● **Entries shown**
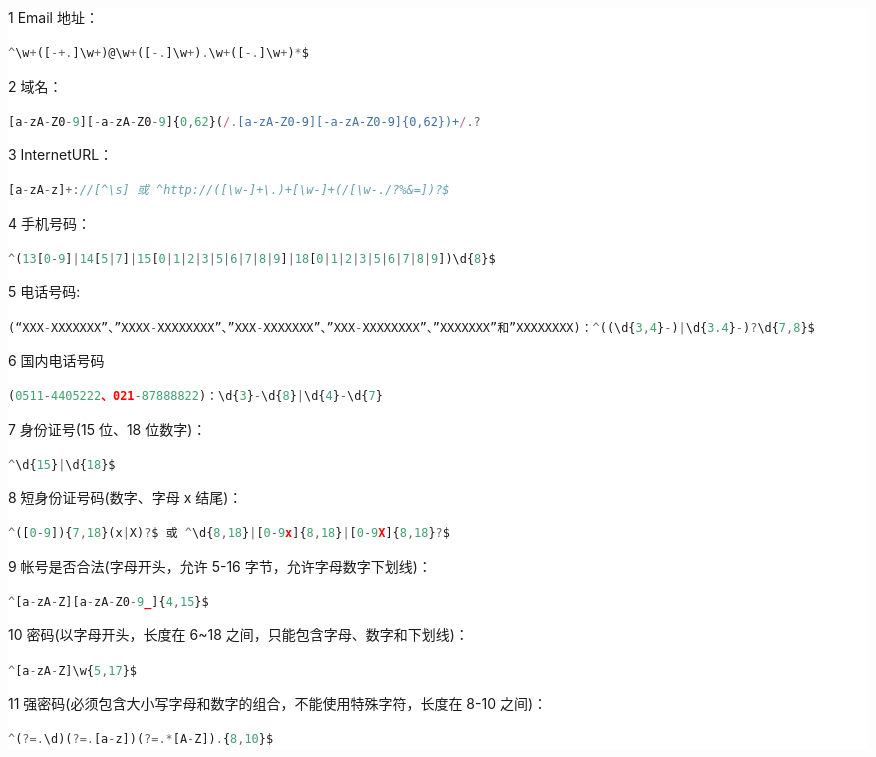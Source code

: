 1 Email 地址：

```javascript
^\w+([-+.]\w+)@\w+([-.]\w+).\w+([-.]\w+)*$
```

2 域名：

```javascript
[a-zA-Z0-9][-a-zA-Z0-9]{0,62}(/.[a-zA-Z0-9][-a-zA-Z0-9]{0,62})+/.?
```

3 InternetURL：

```javascript
[a-zA-z]+://[^\s] 或 ^http://([\w-]+\.)+[\w-]+(/[\w-./?%&=])?$
```

4 手机号码：

```javascript
^(13[0-9]|14[5|7]|15[0|1|2|3|5|6|7|8|9]|18[0|1|2|3|5|6|7|8|9])\d{8}$
```

5 电话号码:

```javascript
(“XXX-XXXXXXX”、”XXXX-XXXXXXXX”、”XXX-XXXXXXX”、”XXX-XXXXXXXX”、”XXXXXXX”和”XXXXXXXX)：^((\d{3,4}-)|\d{3.4}-)?\d{7,8}$
```

6 国内电话号码

```javascript
(0511-4405222、021-87888822)：\d{3}-\d{8}|\d{4}-\d{7}
```

7 身份证号(15 位、18 位数字)：

```javascript
^\d{15}|\d{18}$
```

8 短身份证号码(数字、字母 x 结尾)：

```javascript
^([0-9]){7,18}(x|X)?$ 或 ^\d{8,18}|[0-9x]{8,18}|[0-9X]{8,18}?$
```

9 帐号是否合法(字母开头，允许 5-16 字节，允许字母数字下划线)：

```javascript
^[a-zA-Z][a-zA-Z0-9_]{4,15}$
```

10 密码(以字母开头，长度在 6~18 之间，只能包含字母、数字和下划线)：

```javascript
^[a-zA-Z]\w{5,17}$
```

11 强密码(必须包含大小写字母和数字的组合，不能使用特殊字符，长度在 8-10 之间)：

```javascript
^(?=.\d)(?=.[a-z])(?=.*[A-Z]).{8,10}$
```
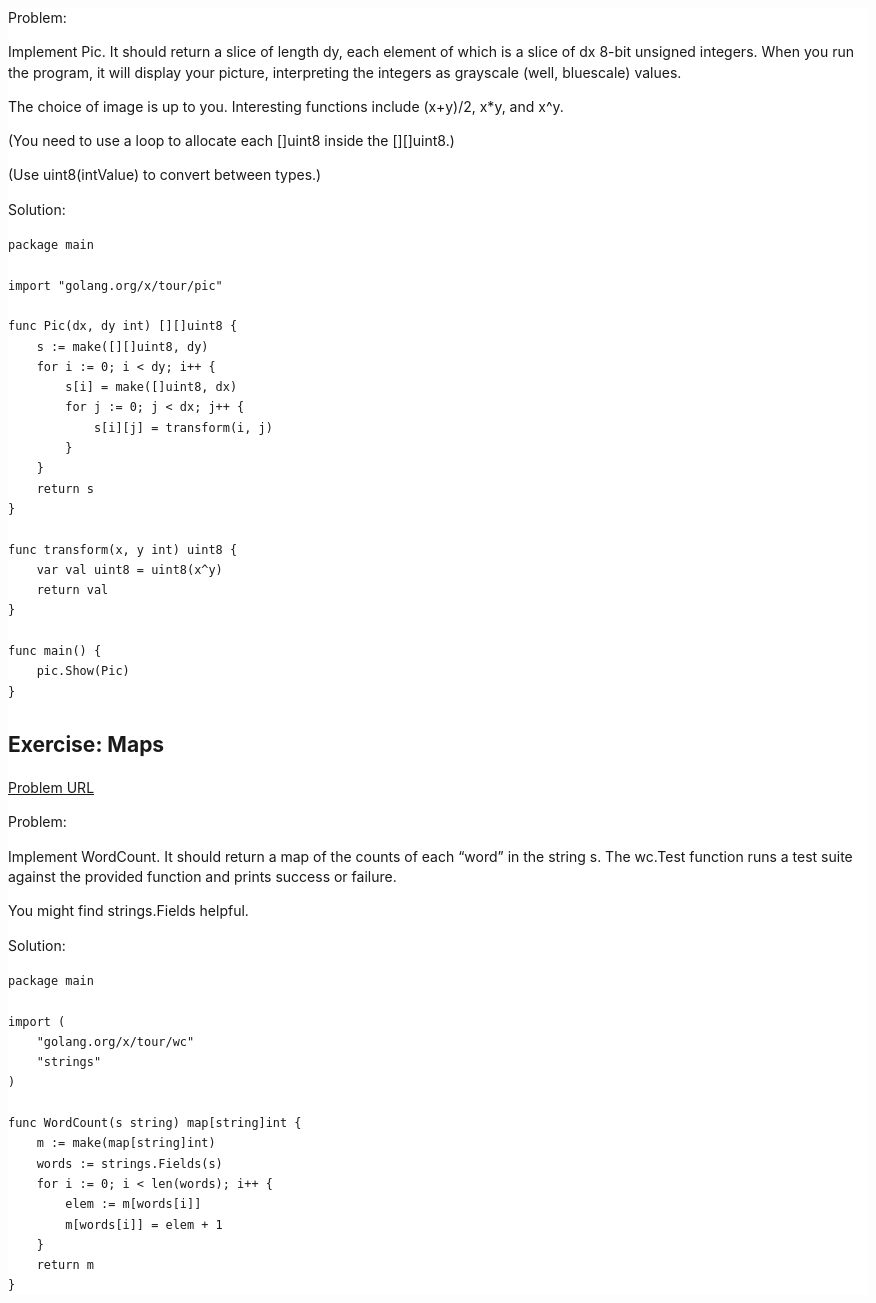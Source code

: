 Problem:

Implement Pic. It should return a slice of length dy, each element of which is a slice of dx 8-bit unsigned integers. When you run the program, it will display your picture, interpreting the integers as grayscale (well, bluescale) values.

The choice of image is up to you. Interesting functions include (x+y)/2, x*y, and x^y.

(You need to use a loop to allocate each []uint8 inside the [][]uint8.)

(Use uint8(intValue) to convert between types.)

Solution:
```
package main

import "golang.org/x/tour/pic"

func Pic(dx, dy int) [][]uint8 {
	s := make([][]uint8, dy)
	for i := 0; i < dy; i++ {
		s[i] = make([]uint8, dx)
		for j := 0; j < dx; j++ {
			s[i][j] = transform(i, j)
		}
	}
	return s
}

func transform(x, y int) uint8 {
	var val uint8 = uint8(x^y)
	return val
}

func main() {
	pic.Show(Pic)
}
```

## Exercise: Maps
[Problem URL](https://tour.golang.org/moretypes/23)

Problem:

Implement WordCount. It should return a map of the counts of each “word” in the string s. The wc.Test function runs a test suite against the provided function and prints success or failure.

You might find strings.Fields helpful.

Solution:
```
package main

import (
	"golang.org/x/tour/wc"
	"strings"
)

func WordCount(s string) map[string]int {
	m := make(map[string]int)
	words := strings.Fields(s)
	for i := 0; i < len(words); i++ {
		elem := m[words[i]]
		m[words[i]] = elem + 1
	}
	return m
}

```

● **What the task asks**
In the records above, how many lines include "words"? Reply only with the number.

● **Finished exercise**
4